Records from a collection

++++++++++

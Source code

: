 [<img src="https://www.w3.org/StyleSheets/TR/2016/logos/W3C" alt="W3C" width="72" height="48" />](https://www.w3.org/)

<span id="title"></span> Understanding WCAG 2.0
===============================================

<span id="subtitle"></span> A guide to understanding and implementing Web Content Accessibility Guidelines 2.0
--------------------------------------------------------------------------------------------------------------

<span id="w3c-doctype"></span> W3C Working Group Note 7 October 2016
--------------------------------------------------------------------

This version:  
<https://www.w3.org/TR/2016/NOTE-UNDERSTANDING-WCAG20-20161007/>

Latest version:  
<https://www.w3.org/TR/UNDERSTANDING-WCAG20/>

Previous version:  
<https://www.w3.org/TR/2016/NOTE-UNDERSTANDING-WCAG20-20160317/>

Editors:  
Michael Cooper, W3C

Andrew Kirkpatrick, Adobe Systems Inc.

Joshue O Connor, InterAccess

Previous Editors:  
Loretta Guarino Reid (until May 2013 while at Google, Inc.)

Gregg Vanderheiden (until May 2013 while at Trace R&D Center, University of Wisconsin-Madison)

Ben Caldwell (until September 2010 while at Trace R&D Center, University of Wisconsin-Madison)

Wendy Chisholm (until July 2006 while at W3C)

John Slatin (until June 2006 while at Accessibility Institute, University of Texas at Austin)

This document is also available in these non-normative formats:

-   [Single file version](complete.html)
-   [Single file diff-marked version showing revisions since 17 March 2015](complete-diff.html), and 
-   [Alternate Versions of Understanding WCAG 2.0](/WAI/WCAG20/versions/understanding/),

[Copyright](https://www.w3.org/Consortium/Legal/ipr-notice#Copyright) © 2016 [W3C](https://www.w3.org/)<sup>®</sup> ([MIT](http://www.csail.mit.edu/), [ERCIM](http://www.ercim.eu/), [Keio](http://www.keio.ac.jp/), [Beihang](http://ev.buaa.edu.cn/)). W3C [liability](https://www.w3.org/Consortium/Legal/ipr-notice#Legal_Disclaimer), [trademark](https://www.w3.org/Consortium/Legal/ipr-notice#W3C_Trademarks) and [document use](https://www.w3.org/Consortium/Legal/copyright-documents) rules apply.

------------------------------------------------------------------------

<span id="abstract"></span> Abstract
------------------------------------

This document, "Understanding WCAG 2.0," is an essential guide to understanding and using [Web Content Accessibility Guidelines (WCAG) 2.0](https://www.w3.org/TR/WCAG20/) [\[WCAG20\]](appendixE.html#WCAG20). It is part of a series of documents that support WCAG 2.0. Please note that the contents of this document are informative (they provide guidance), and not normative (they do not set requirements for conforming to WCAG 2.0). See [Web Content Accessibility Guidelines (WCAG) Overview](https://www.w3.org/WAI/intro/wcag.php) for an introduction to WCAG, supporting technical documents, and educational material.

++++++++++

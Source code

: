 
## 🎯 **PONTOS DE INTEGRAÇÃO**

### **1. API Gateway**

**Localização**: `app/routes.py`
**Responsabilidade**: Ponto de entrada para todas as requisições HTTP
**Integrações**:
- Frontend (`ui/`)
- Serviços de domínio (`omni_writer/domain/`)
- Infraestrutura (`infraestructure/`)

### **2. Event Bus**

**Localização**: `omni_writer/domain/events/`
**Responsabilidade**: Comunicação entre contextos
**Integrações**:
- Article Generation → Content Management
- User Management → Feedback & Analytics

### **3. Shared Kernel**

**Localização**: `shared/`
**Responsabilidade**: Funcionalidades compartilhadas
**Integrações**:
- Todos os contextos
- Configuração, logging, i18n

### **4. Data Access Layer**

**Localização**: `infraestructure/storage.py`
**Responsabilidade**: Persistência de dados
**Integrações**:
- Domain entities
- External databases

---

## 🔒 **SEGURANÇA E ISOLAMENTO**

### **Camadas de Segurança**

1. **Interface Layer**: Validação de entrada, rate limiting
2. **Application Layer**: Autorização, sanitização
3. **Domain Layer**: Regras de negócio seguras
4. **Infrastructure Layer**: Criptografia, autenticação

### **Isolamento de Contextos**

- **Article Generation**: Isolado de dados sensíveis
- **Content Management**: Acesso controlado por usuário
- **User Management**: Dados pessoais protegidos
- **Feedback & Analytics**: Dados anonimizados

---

++++++++++

• **WORK ORDER**
Lines that contain "complete" are to be copied from the records above.

• **EXERCISE RESULT**
-   [Single file version](complete.html)
-   [Single file diff-marked version showing revisions since 17 March 2015](complete-diff.html), and 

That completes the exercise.